The bliss of sound sleep may be a mirage in old age. Unlike the youthful days, many seniors find nights becoming longish with recurring bouts of wakefulness and bathroom visits.
Disturbances considered, older people still need the minimum hours of deep sleep to maintain good health.
But many processes will not allow a sound sleep, and the causes include a change in brain waves and neuro chemicals.
The fragmented sleep conditions lead to waking up multiple times at night. It also contributes to other mental and physical ailments. Some of the medical conditions emanating from sleep fragmentation include depression and dementia.
Health Problems From Sleep Deficit
A research paper by UC Berkeley researchers noted that sleep deficit of the elderly is enhancing the risk of memory loss and other disorders, including mental and physical problems.
The paper has been published in the journal Neuron.
The researchers underscored that sleep is essential for all animals. Lead author Matthew Walker notes that sleep is vital to life as every major organ and regulatory system require sleep as a precondition to work properly.
"Nearly every disease killing us in later life has a causal link to lack of sleep," said Walker, a professor of psychology and neuroscience at UC Berkeley.
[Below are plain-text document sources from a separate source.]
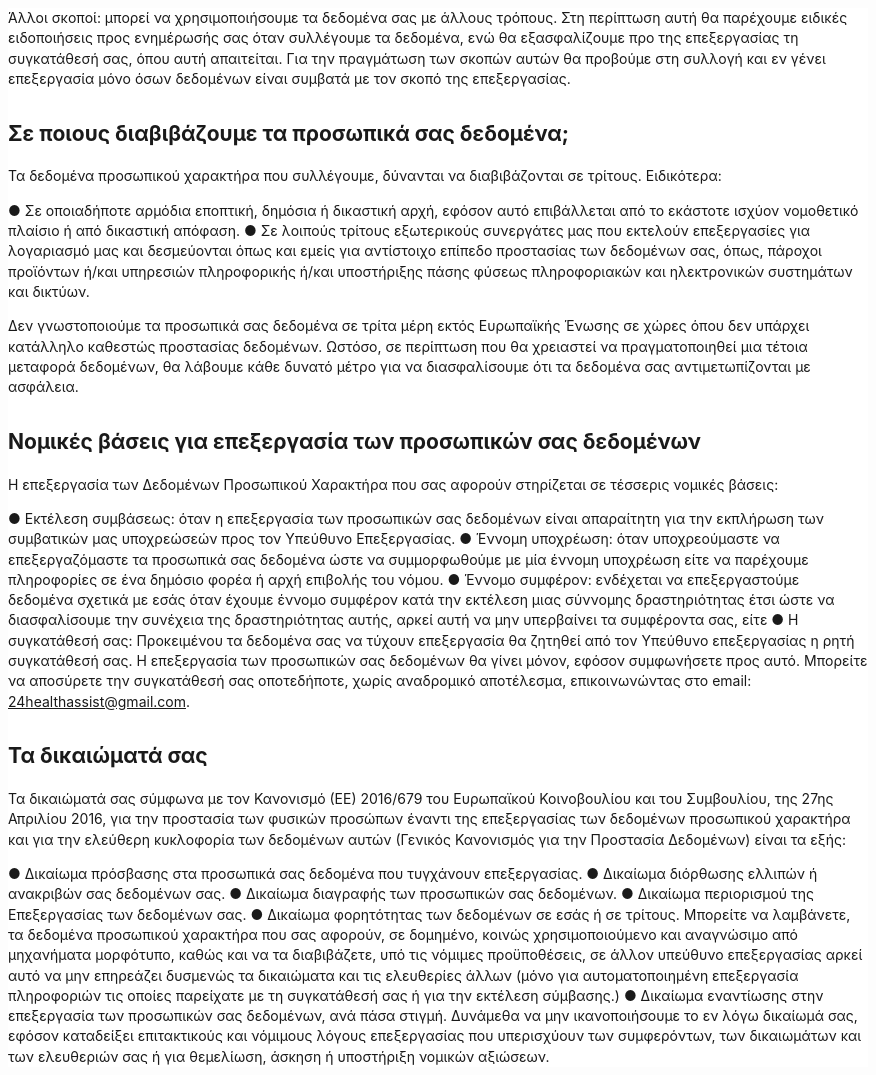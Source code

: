 Άλλοι σκοποί: μπορεί να χρησιμοποιήσουμε τα δεδομένα σας με άλλους τρόπους. Στη περίπτωση αυτή θα παρέχουμε ειδικές ειδοποιήσεις προς ενημέρωσής σας όταν συλλέγουμε τα δεδομένα, ενώ θα εξασφαλίζουμε προ της επεξεργασίας τη συγκατάθεσή σας, όπου αυτή απαιτείται. Για την πραγμάτωση των σκοπών αυτών θα προβούμε στη συλλογή και εν γένει επεξεργασία μόνο όσων δεδομένων είναι συμβατά με τον σκοπό της επεξεργασίας.




## Σε ποιους διαβιβάζουμε τα προσωπικά σας δεδομένα; 
Τα δεδομένα προσωπικού χαρακτήρα που συλλέγουμε, δύνανται να διαβιβάζονται σε τρίτους. Ειδικότερα:

●	Σε οποιαδήποτε αρμόδια εποπτική, δημόσια ή δικαστική αρχή, εφόσον αυτό επιβάλλεται από το εκάστοτε ισχύον νομοθετικό πλαίσιο ή από δικαστική απόφαση. 
●	Σε λοιπούς τρίτους εξωτερικούς συνεργάτες μας που εκτελούν επεξεργασίες για λογαριασμό μας και δεσμεύονται όπως και εμείς για αντίστοιχο επίπεδο προστασίας των δεδομένων σας, όπως, πάροχοι προϊόντων ή/και υπηρεσιών πληροφορικής ή/και υποστήριξης πάσης φύσεως πληροφοριακών και ηλεκτρονικών συστημάτων και δικτύων. 

Δεν γνωστοποιούμε τα προσωπικά σας δεδομένα σε τρίτα μέρη εκτός Ευρωπαϊκής Ένωσης σε χώρες όπου δεν υπάρχει κατάλληλο καθεστώς προστασίας δεδομένων. Ωστόσο, σε περίπτωση που θα χρειαστεί να πραγματοποιηθεί μια τέτοια μεταφορά δεδομένων, θα λάβουμε κάθε δυνατό μέτρο για να διασφαλίσουμε ότι τα δεδομένα σας αντιμετωπίζονται με ασφάλεια. 

## Νομικές βάσεις για επεξεργασία των προσωπικών σας δεδομένων  
Η επεξεργασία των Δεδομένων Προσωπικού Χαρακτήρα που σας αφορούν στηρίζεται σε τέσσερις νομικές βάσεις: 

●	Εκτέλεση συμβάσεως: όταν η επεξεργασία των προσωπικών σας δεδομένων είναι απαραίτητη για την εκπλήρωση των συμβατικών μας υποχρεώσεών προς τον Υπεύθυνο Επεξεργασίας. 
●	Έννομη υποχρέωση: όταν υποχρεούμαστε να επεξεργαζόμαστε τα προσωπικά σας δεδομένα ώστε να συμμορφωθούμε με μία έννομη υποχρέωση είτε να παρέχουμε πληροφορίες σε ένα δημόσιο φορέα  ή αρχή επιβολής του νόμου.
●	Έννομο συμφέρον: ενδέχεται να επεξεργαστούμε δεδομένα σχετικά με εσάς όταν έχουμε έννομο συμφέρον κατά την εκτέλεση  μιας  σύννομης δραστηριότητας  έτσι ώστε να διασφαλίσουμε την συνέχεια της δραστηριότητας αυτής, αρκεί αυτή να μην υπερβαίνει τα συμφέροντα σας, είτε
●	Η συγκατάθεσή σας: Προκειμένου τα δεδομένα σας να τύχουν επεξεργασία θα ζητηθεί από τον Υπεύθυνο επεξεργασίας η ρητή  συγκατάθεσή σας. Η επεξεργασία των προσωπικών σας δεδομένων θα γίνει μόνον, εφόσον συμφωνήσετε προς αυτό. Μπορείτε να αποσύρετε την συγκατάθεσή σας οποτεδήποτε, χωρίς αναδρομικό αποτέλεσμα, επικοινωνώντας στο email: 24healthassist@gmail.com. 

## Τα δικαιώματά σας
Τα δικαιώματά σας σύμφωνα με τον Κανονισμό (ΕΕ) 2016/679 του Ευρωπαϊκού Κοινοβουλίου και του Συμβουλίου, της 27ης Απριλίου 2016, για την προστασία των φυσικών προσώπων έναντι της επεξεργασίας των δεδομένων προσωπικού χαρακτήρα και για την ελεύθερη κυκλοφορία των δεδομένων αυτών (Γενικός Κανονισμός για την Προστασία Δεδομένων) είναι τα εξής:

●	Δικαίωμα πρόσβασης στα προσωπικά σας δεδομένα που τυγχάνουν επεξεργασίας.
●	Δικαίωμα διόρθωσης ελλιπών ή ανακριβών σας δεδομένων σας.
●	Δικαίωμα διαγραφής των προσωπικών σας δεδομένων. 
●	Δικαίωμα περιορισμού της Επεξεργασίας των δεδομένων σας.
●	Δικαίωμα φορητότητας των δεδομένων σε εσάς ή σε τρίτους. Μπορείτε να λαμβάνετε,  τα δεδομένα προσωπικού χαρακτήρα που σας αφορούν, σε δομημένο, κοινώς χρησιμοποιούμενο και αναγνώσιμο από μηχανήματα μορφότυπο, καθώς και να τα διαβιβάζετε, υπό τις νόμιμες προϋποθέσεις, σε άλλον υπεύθυνο επεξεργασίας αρκεί αυτό να μην επηρεάζει  δυσμενώς τα δικαιώματα και τις ελευθερίες άλλων (μόνο για αυτοματοποιημένη επεξεργασία  πληροφοριών τις οποίες παρείχατε με τη συγκατάθεσή σας ή για την εκτέλεση σύμβασης.)
●	Δικαίωμα εναντίωσης στην επεξεργασία των προσωπικών σας δεδομένων, ανά πάσα στιγμή. Δυνάμεθα να μην ικανοποιήσουμε το εν λόγω δικαίωμά σας, εφόσον καταδείξει επιτακτικούς και νόμιμους λόγους επεξεργασίας που υπερισχύουν των συμφερόντων, των δικαιωμάτων και των ελευθεριών σας ή για θεμελίωση, άσκηση ή υποστήριξη νομικών αξιώσεων.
He deplored that great progress has been made in extending life span but health span has not been extended.
Many seniors are losing the ability to get deep sleep and are struggling with health consequences, noted co-author Bryce Mander, also from UC Berkeley.
Sleep problems are also induced by medical conditions and their treatments, noted Mander, and that poor sleep triggers many other diseases as well.
Key Reasons For Loss Of Sleep Among Old People
According to the researchers, one of the reasons of sleep loss includes a change in brain mechanisms in old age, which denies the required quantum of sleep.
The study expresses optimism that the new knowledge will help in developing sleep therapies to treat these issues.
In recent years, many studies have revealed the linkage between sleeplessness and diseases of heart, diabetes, and obesity.
The research notes that the trend toward fractured sleep starts from the early 30s and escalates into cognitive and physical ailments in middle age.
At the same time, Walker is cautioning against the use of pills to attain deep sleep as a substitute for natural sleep cycles.
"Don't be fooled into thinking sedation is real sleep. It's not," Walker cautions.
Impact Of Weakening Brain Waves
The researchers highlight that advancing age comes with a progressive decline of deep non-rapid eye movement, which is also called slow wave sleep. The brain waves connected with slow waves and additional bursts of "sleep spindles" become weak and affect the transfer of information and memories from the hippocampus to the prefrontal cortex where the storage area of the brain exists.
Another limiting factor from old age is lax regulation of neurochemicals such as galanin that hastens sleep and orexin that enhances wakefulness.
Mander notes that the hampered process disrupts the sleep-wake rhythm, and older adults feel tired during the day and restless at night.